Ci limitiamo al tangibile e alle relazioni umane tese sempre a riscontri fine a se stessi, eredi di una forza generatrice empirica che acceca spesso la vista degli uomini, rendendo la vita invivibile. In Luca si legge la parabola di Gesù che mette in guardia l’uomo a non comportarsi come quel ricco agricoltore, occupato solo ad ampliare i magazzini per custodire l’abbondanza dei suoi raccolti e vivere, spassandosela, per se stesso e senza più lavorare. “Anima mia, hai a disposizione molti beni, per molti anni; riposati, mangia, bevi e divèrtiti!”. Ma Dio gli disse: “Stolto, questa notte stessa ti sarà richiesta la tua vita. E quello che hai preparato, di chi sarà?”. Così è di chi accumula tesori per sé e non si arricchisce presso Dio».
L’Arcivescovo di Catanzaro, S.E. Vincenzo Bertolone, in occasione dell’inaugurazione della catechesi del Movimento Apostolico e del rinnovo dei voti temporanei delle consacrate dell’Istituto secolare Maria Madre Della Redenzione, ha fatto sentire il suo accorato appello, in una chiesa strapiena di fedeli, proprio su questo passo del vangelo. Ha chiesto ai presenti, con una omelia vibrante e saggiamente articolata, di non essere mai vittime di una qualsiasi forma di ricchezza personale. La vita, ha sottolineato con dolcezza e autorità, è nelle mani di Dio, non ci appartiene, ma è strumento di salvezza e di redenzione personale e per quanti vivono in comunione.
Non bisogna però cadere nell’avidità dei beni materiali, come se si dovesse rimanere in vita per l’eternità. S.E. ha chiesto, con amore paterno, più umiltà, preghiera, carità verso il prossimo dimenticato. Parlando di santità ha voluto poi precisare che essa non appartiene ad una categoria umana specifica o privilegiata, ma che anzi spesso risplende nella vita di chi è considerato nella società uno scarto o un essere insignificante.

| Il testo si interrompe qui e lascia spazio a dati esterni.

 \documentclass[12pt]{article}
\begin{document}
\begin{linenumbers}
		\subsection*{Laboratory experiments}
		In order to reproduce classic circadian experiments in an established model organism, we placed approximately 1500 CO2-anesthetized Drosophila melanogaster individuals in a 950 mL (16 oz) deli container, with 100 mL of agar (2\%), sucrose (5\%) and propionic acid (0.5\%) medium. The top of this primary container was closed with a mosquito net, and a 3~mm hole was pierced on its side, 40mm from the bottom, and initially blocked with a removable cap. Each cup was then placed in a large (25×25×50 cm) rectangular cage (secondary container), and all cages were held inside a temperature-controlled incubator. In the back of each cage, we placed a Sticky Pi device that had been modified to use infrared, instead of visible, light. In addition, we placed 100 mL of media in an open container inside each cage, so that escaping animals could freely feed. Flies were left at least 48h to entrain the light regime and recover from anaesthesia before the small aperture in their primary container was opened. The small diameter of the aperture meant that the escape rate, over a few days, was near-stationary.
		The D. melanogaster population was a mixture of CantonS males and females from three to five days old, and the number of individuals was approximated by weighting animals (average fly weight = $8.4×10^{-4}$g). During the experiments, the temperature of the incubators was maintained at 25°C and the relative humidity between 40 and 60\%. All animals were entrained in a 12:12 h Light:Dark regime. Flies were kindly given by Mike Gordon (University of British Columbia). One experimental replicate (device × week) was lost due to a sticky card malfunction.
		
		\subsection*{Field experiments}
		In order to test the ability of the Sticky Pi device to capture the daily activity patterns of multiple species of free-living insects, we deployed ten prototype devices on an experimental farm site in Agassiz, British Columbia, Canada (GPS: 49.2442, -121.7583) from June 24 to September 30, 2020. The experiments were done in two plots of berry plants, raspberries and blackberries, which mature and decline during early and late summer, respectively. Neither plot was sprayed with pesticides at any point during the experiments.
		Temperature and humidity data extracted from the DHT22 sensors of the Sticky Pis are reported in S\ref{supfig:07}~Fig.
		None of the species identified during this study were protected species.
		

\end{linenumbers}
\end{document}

Da cristiani non dovremmo mai dimenticare che molti dei nostri comportamenti sbagliati, delle afflizioni subite, dei guai accumulati, delle ingiustizie subite, sono il prodotto di una visione sbagliata della vita, proiettata solo al cuore pulsante delle tante dinamiche terrene. È chiaro che su questa strada sarà sempre difficile per noi rispondere alla chiamata, che ci vuole cantori delle grandi opere di Dio.
Proprio con il Salmista ognuno di noi dovrebbe narrare quanto il Signore ha fatto per lui e gridare le sue meraviglie, senza vergognarsi o arrossire. Se scappiamo da questa missione, perdendo o camuffando la nostra fede, come di solito accade, diventiamo responsabili, in prima persona, del lento cammino del progresso umano, privandolo di un necessario nuovo umanesimo, come scriveva alcuni giorni addietro, proprio S.E. Bertolone.
Ma quali sono i risultati che la comunità dovrebbe aspettarsi, quando l’uomo spegne il suo cuore e si affida ad un relativismo accomodante e fuorviante? Rispondo con delle parole del teologo Mons. Costantino di Bruno, che tracciano un quadro chiaro e preoccupante: “Quando non si hanno occhi di fede, la storia manca della voce della sua salvezza. Gli altri possono anche intuire qualcosa, possono anche pensare a qualcosa di grande, ma si tratta di pensiero, immaginazione, fantasia, mancano però della verità. Il pensiero non crea vera speranza e neanche la creano la fantasia e l’immaginazione”.
Il sacerdote registra con sofferenza che oggi gli eventi più grandi che Dio sta compiendo per noi sono tutti sigillati, sotto silenzio perenne. Il cristiano, di riflesso, nato per essere voce di Dio e raccontare i suoi splendori, è divenuto muto.Se ci guardiamo intorno si accorgeremo subito, nonostante i buoni propositi e le smentite ufficiali, che il credente cristiano spesse volte presta la sua voce, invece che a Dio, all’immoralità, alle fantasie, alla criminalità, allo spettacolo indecente e superficiale, alle guerre, alla superstizione, all’idolatria, alla magia, alla scienza falsa e ingannevole, alla politica prepotente e priva di ogni equilibrio, agli scandali. Si presta la voce a Satana e si rimane muti, anche se il Signore ha bisogno delle nostre parole per salvare il prossimo!